◆ **The task**
Filter the records, keeping every line that has the string "duplicate".
Excerpted data START
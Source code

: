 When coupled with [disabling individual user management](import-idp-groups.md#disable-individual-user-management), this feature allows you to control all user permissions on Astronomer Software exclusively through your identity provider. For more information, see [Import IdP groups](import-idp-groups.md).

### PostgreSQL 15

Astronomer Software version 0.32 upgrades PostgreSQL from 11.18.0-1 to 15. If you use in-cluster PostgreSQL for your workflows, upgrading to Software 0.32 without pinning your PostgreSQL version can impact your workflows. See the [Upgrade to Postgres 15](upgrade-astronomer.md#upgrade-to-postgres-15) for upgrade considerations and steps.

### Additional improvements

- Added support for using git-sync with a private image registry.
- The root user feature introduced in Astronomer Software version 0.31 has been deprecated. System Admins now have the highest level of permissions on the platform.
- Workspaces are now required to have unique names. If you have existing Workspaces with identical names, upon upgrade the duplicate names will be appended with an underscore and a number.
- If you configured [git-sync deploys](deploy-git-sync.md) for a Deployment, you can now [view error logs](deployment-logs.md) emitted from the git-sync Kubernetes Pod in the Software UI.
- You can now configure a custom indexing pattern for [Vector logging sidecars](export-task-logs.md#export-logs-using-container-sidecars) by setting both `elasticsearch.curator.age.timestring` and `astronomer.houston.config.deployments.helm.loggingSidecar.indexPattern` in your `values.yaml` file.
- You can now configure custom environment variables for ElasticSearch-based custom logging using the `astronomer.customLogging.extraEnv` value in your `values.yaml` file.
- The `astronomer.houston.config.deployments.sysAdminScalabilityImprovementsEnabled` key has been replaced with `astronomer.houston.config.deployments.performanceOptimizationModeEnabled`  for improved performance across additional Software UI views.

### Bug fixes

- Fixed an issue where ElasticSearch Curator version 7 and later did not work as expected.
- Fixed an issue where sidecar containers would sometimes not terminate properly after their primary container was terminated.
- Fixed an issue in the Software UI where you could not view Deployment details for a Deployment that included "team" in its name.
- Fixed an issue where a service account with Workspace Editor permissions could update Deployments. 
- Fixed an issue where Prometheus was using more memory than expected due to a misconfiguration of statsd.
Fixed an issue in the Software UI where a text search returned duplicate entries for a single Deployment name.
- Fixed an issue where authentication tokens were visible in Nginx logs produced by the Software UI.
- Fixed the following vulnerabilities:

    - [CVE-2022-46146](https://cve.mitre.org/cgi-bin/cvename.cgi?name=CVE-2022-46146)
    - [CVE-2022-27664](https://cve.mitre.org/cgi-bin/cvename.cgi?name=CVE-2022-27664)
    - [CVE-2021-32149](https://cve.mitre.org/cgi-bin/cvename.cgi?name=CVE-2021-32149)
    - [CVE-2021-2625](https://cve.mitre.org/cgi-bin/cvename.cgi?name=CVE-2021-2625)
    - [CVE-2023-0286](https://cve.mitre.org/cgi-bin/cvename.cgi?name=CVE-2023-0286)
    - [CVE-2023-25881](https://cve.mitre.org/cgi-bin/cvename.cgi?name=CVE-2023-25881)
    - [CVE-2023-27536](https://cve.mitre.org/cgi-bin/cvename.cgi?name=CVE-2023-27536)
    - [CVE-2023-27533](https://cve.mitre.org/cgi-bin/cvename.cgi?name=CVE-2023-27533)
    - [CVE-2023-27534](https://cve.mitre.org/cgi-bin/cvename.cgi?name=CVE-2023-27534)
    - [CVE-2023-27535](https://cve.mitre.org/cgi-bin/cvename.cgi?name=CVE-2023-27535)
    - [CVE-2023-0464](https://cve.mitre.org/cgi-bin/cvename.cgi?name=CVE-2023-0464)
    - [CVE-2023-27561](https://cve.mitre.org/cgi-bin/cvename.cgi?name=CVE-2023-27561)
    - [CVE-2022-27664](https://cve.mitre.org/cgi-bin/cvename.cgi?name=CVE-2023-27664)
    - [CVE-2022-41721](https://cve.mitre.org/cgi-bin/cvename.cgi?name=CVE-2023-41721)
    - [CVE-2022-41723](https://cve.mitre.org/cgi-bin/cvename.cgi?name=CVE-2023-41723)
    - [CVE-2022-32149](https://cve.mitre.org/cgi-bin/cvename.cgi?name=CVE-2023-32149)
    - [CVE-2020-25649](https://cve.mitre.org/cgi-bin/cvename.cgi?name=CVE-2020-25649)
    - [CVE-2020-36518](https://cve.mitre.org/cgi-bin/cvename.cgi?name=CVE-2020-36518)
Excerpted data END
◆ **Result of the task**
- Workspaces are now required to have unique names. If you have existing Workspaces with identical names, upon upgrade the duplicate names will be appended with an underscore and a number.
Fixed an issue in the Software UI where a text search returned duplicate entries for a single Deployment name.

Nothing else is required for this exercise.